Thoughts on simplified serialization formats

By Ryan Uber

Thursday, April 11, 2013

Lately I have been using two rather simplified serialization formats for a number of projects I am working on; JSON and YAML. With a fair amount of experience using both, I can now tell you about where I think each format has its place. You probably don't care to read a long-winded post of why's and why-not's, so let's just cut straight to the meat and potatoes.

JSON

Very rigorous standard
Compact notation does not differ from "pretty printed" syntactically
Supports string, integer, boolean, list, and map
Easily identifiable and understandable
Almost no exceptions to fundamental rules of the language

YAML

3 distinct versions in active use
Supports compact inline and "pretty" notations, with differences
Supports primitive data types as well as some advanced types, like objects and pointers
Very appealing to the human eye

On differences between YAML parsers

YAML with its multiple and fundamentally different spec versions is not always predictable unless the software you are using can certify that it absolutely implements some version of the spec. There are a multitude of YAML parsers out there, some that fully implement the spec, others that lack certain features, and some that are written by people who have never read the spec to begin with. The general statement you will see on the project page of any YAML parser will be something to the tune of "Mostly implements spec version X".

On JSON portability

I've said this many times in the past, but its worth saying again; JSON is JSON is JSON. Almost (all?) JSON parsers will be able to read some data that another parser emitted. I can serialize something in Ruby, load it in PHP using one parser, dump it using another parser to a library that gets read by Python, which serves it to an AJAX client which natively understands it, and at ALL steps data types are preserved and there is no question or interpretation on why or how.

On YAML portability

It is harder to describe the state of portability in YAML. Rather than bash on it, I'll try to explain some things that are not obvious and why that makes it hard to implement YAML, contrary to the claim on their home page.

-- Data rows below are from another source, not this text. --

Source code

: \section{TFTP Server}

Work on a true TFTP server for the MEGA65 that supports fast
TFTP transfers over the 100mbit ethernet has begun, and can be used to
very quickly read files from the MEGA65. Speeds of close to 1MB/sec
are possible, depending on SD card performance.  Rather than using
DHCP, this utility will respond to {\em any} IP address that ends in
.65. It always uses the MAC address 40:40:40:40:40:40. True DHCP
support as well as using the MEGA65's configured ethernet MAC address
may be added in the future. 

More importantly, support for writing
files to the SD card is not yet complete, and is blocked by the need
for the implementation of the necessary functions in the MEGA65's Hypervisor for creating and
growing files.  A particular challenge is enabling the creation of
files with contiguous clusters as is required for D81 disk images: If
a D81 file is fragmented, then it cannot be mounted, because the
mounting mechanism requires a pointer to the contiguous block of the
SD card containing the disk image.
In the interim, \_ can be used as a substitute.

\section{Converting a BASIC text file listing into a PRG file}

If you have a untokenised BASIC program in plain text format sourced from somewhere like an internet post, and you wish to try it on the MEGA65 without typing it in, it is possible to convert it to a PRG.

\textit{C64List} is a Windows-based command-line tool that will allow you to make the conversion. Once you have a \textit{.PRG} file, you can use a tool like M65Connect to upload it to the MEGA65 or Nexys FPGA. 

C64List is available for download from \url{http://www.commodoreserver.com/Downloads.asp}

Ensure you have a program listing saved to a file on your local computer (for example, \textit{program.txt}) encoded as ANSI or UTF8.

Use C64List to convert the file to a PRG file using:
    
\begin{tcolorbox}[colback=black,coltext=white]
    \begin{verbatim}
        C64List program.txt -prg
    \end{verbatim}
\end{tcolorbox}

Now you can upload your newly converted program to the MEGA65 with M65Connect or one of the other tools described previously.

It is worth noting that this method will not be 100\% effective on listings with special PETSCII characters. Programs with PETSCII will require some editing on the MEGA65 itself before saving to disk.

The first issue that probably comes to anyone's mind who has dealt with YAML using multiple parsers is indentation. Since YAML cuts down significantly on punctuation by counting white space, all parsers need to conform very strictly to output format for any of the YAML magic to work. Sometimes you will see YAML indented by four spaces, sometimes by eight (gag), sometimes by just one or two, and all are valid - as long as you consistently use the same spacing everywhere. This is actually not a bad thing. I like this about YAML, and Python as well, as I don't think it is unreasonable to demand consistency, especially in a data serialization language.

Another difficult thing is that much like the English language, YAML has made some exceptions to its own rules, which makes it harder to understand from an implementation perspective. YAML requires that you indent everything to indicate hierarchy and structure, EXCEPT when you are talking about a mapped list, which supports compact inline notation.

True YAML parsers should support objects and pointers, but the fact of the matter is, many of them don't, and are intended to be used purely as a way of relating primitive data types to one another. If some parser does not implement a more complicated function of the YAML specification, then said parser cannot truthfully claim that it is compliant with that specification. This reminds me of an old slogan, "Almost only counts in horseshoes and hand grenades".

On YAML pointers

One of the reasons I originally looked at YAML a while back was for this concept of "symbolic linking" or "pointers". At first glance, the concept of pointing to pieces of data by reference seems pretty awesome if you are dealing with a large document that might contain some repetitive or similar information.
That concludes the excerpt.